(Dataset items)
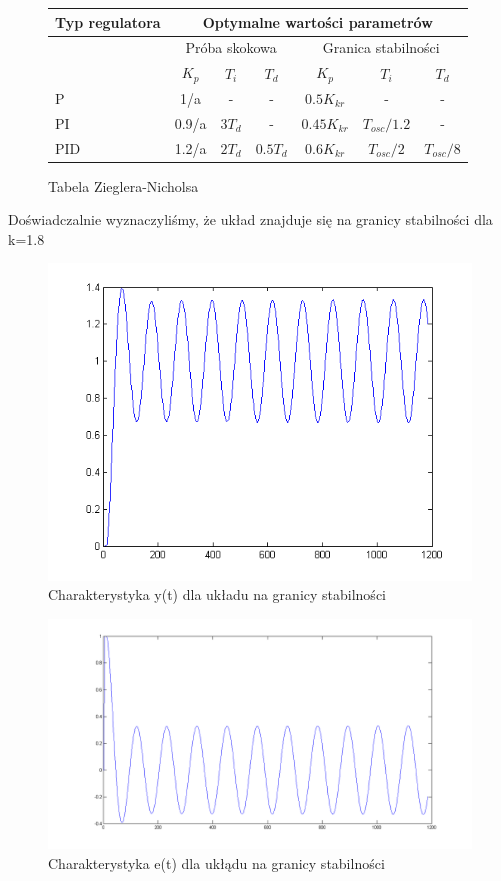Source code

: \documentclass[a4paper,10pt]{article}
\begin{document}
\begin{figure}[!h]
\begin{tabular}{ | l | c | c | c | c | c | c | }
\hline
  Typ regulatora & \multicolumn{6}{|c|}{Optymalne wartości parametrów} \\   \hline
   & \multicolumn{3}{|c|}{Próba skokowa} & \multicolumn{3}{|c|}{Granica stabilności} \\   \hline
   & $K_{p}$ & $T_{i}$ & $T_{d}$ & $K_{p}$ & $T_{i}$ & $T_{d}$\\   \hline
   P & 1/a & - & - & $0.5K_{kr}$ & - & - \\   \hline
   PI & 0.9/a & $3 T_{d}$ & - & $0.45K_{kr}$ & $T_{osc}/1.2$ & - \\   \hline
   PID & 1.2/a & $2T_{d}$ & $0.5T_d$ & $0.6K_{kr}$ & $T_{osc}/2$ & $T_{osc}/8$ \\   \hline
\hline
\end{tabular}
	\caption{Tabela Zieglera-Nicholsa}
\end{figure}

Doświadczalnie wyznaczyliśmy, że układ znajduje się na granicy stabilności dla k=1.8 
\begin{figure}[htbp]
    \centering
	\includegraphics[width=130mm]{CW2-Z3-y2.png}
	\caption{Charakterystyka y(t) dla układu na granicy stabilności}
    \label{fig:z3-fy2}
\end{figure}
\begin{figure}[htbp]
    \centering
	\includegraphics[width=130mm]{CW2-Z3-e2.png}
	\caption{Charakterystyka e(t) dla ukłądu na granicy stabilności}
    \label{fig:z3-fe2}
\end{figure}
\end{document}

_What the exercise asks_:
Retype the data above in full, exactly as it stands, and skip any image.

_Exercise solution_:
Source code

: \documentclass[a4paper,10pt]{article}
\begin{document}
\begin{figure}[!h]
\begin{tabular}{ | l | c | c | c | c | c | c | }
\hline
  Typ regulatora & \multicolumn{6}{|c|}{Optymalne wartości parametrów} \\   \hline
   & \multicolumn{3}{|c|}{Próba skokowa} & \multicolumn{3}{|c|}{Granica stabilności} \\   \hline
   & $K_{p}$ & $T_{i}$ & $T_{d}$ & $K_{p}$ & $T_{i}$ & $T_{d}$\\   \hline
   P & 1/a & - & - & $0.5K_{kr}$ & - & - \\   \hline
   PI & 0.9/a & $3 T_{d}$ & - & $0.45K_{kr}$ & $T_{osc}/1.2$ & - \\   \hline
   PID & 1.2/a & $2T_{d}$ & $0.5T_d$ & $0.6K_{kr}$ & $T_{osc}/2$ & $T_{osc}/8$ \\   \hline
\hline
\end{tabular}
	\caption{Tabela Zieglera-Nicholsa}
\end{figure}

Doświadczalnie wyznaczyliśmy, że układ znajduje się na granicy stabilności dla k=1.8 
\begin{figure}[htbp]
    \centering
	\includegraphics[width=130mm]{CW2-Z3-y2.png}
	\caption{Charakterystyka y(t) dla układu na granicy stabilności}
    \label{fig:z3-fy2}
\end{figure}
\begin{figure}[htbp]
    \centering
	\includegraphics[width=130mm]{CW2-Z3-e2.png}
	\caption{Charakterystyka e(t) dla ukłądu na granicy stabilności}
    \label{fig:z3-fe2}
\end{figure}
\end{document}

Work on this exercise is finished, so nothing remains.